Based on field research with Anangu of Central Australia, this book investigates how universal human rights are understood, practiced, negotiated, and challenged in concert and in conflict with Indigenous rights. Moving between communities, government, regional NGOs, and international UN forums, Sarah E. Holcombe addresses how the notion of rights plays out within the distinctive and ambivalent sociopolitical context of Australia, and focusing specifically on Indigenous women and their experiences of violence. Can the secular modern rights-bearer accommodate the ideals of the relational, spiritual Anangu person? Engaging in a translation of the Universal Declaration of Human Rights into the local Pintupi-Luritja vernacular and observing various Indigenous interactions with law enforcement and domestic violence outreach programs, Holcombe offers new insights into our understanding of how the global rights discourse is circulated and understood within Indigenous cultures.
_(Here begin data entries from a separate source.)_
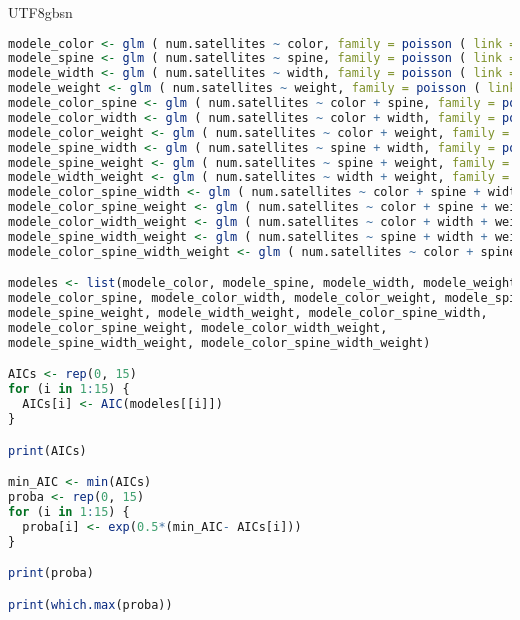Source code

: \documentclass[../main.tex]{subfiles}
\begin{document}
\begin{CJK*}{UTF8}{gbsn}
\begin {lstlisting}[language=R]
modele_color <- glm ( num.satellites ~ color, family = poisson ( link = log ) ,data = hcrabs ) 
modele_spine <- glm ( num.satellites ~ spine, family = poisson ( link = log ) ,data = hcrabs )
modele_width <- glm ( num.satellites ~ width, family = poisson ( link = log ) ,data = hcrabs )
modele_weight <- glm ( num.satellites ~ weight, family = poisson ( link = log ) ,data = hcrabs )
modele_color_spine <- glm ( num.satellites ~ color + spine, family = poisson ( link = log ) ,data = hcrabs )
modele_color_width <- glm ( num.satellites ~ color + width, family = poisson ( link = log ) ,data = hcrabs )
modele_color_weight <- glm ( num.satellites ~ color + weight, family = poisson ( link = log ) ,data = hcrabs )
modele_spine_width <- glm ( num.satellites ~ spine + width, family = poisson ( link = log ) ,data = hcrabs )
modele_spine_weight <- glm ( num.satellites ~ spine + weight, family = poisson ( link = log ) ,data = hcrabs )
modele_width_weight <- glm ( num.satellites ~ width + weight, family = poisson ( link = log ) ,data = hcrabs )
modele_color_spine_width <- glm ( num.satellites ~ color + spine + width, family = poisson ( link = log ) ,data = hcrabs )
modele_color_spine_weight <- glm ( num.satellites ~ color + spine + weight, family = poisson ( link = log ) ,data = hcrabs )
modele_color_width_weight <- glm ( num.satellites ~ color + width + weight, family = poisson ( link = log ) ,data = hcrabs )
modele_spine_width_weight <- glm ( num.satellites ~ spine + width + weight, family = poisson ( link = log ) ,data = hcrabs )
modele_color_spine_width_weight <- glm ( num.satellites ~ color + spine + width + weight, family = poisson ( link = log ) ,data = hcrabs )

modeles <- list(modele_color, modele_spine, modele_width, modele_weight, 
modele_color_spine, modele_color_width, modele_color_weight, modele_spine_width, 
modele_spine_weight, modele_width_weight, modele_color_spine_width, 
modele_color_spine_weight, modele_color_width_weight, 
modele_spine_width_weight, modele_color_spine_width_weight)

AICs <- rep(0, 15)
for (i in 1:15) {
  AICs[i] <- AIC(modeles[[i]])
}

print(AICs)

min_AIC <- min(AICs)
proba <- rep(0, 15)
for (i in 1:15) {
  proba[i] <- exp(0.5*(min_AIC- AICs[i]))
}

print(proba)

print(which.max(proba))


\end{lstlisting}
\end{CJK*}
\end{document}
She reveals how, in the postcolonial Australian context, human rights are double-edged: they enforce assimilation to a neoliberal social order at the same time that they empower and enfranchise the Indigenous citizen as a political actor. Remote Freedoms writes Australia's Indigenous peoples into the international debate on localizing rights in multicultural terms.
About the author
Sarah E. Holcombe is Senior Research Fellow at the University of Queensland and a Visiting Fellow at the Australian National University.
"A vibrant, thoughtful analysis of the political and gendered experiences of indigenous rights, human rights, and citizenship among aboriginal communities in Australia. Remote Freedoms draws on Holcombe's years of research to offer accessible, nuanced engagements with anthropological theories of personhood, translation, politics, and justice."
—Dorothy L. Hodgson, Rutgers University
"Australia has an ambivalent approach to human rights, especially regarding Aboriginal peoples. This highly-readable book brings a fresh perspective. Contrasting legal and rights approaches, Holcombe examines how Aboriginal women experiencing violence resist victimhood, but have few alternatives to change their circumstances. The national political context which frames the focus on Central Australia makes it all the more compelling."
—Gaynor Macdonald, University of Sydney
"Holcombe's achievement is to make it clearer to outsiders what is at stake as Anangu dialogue, among themselves and with outsiders, about experiments in reconciling human rights principles and vernacular notions of social justice."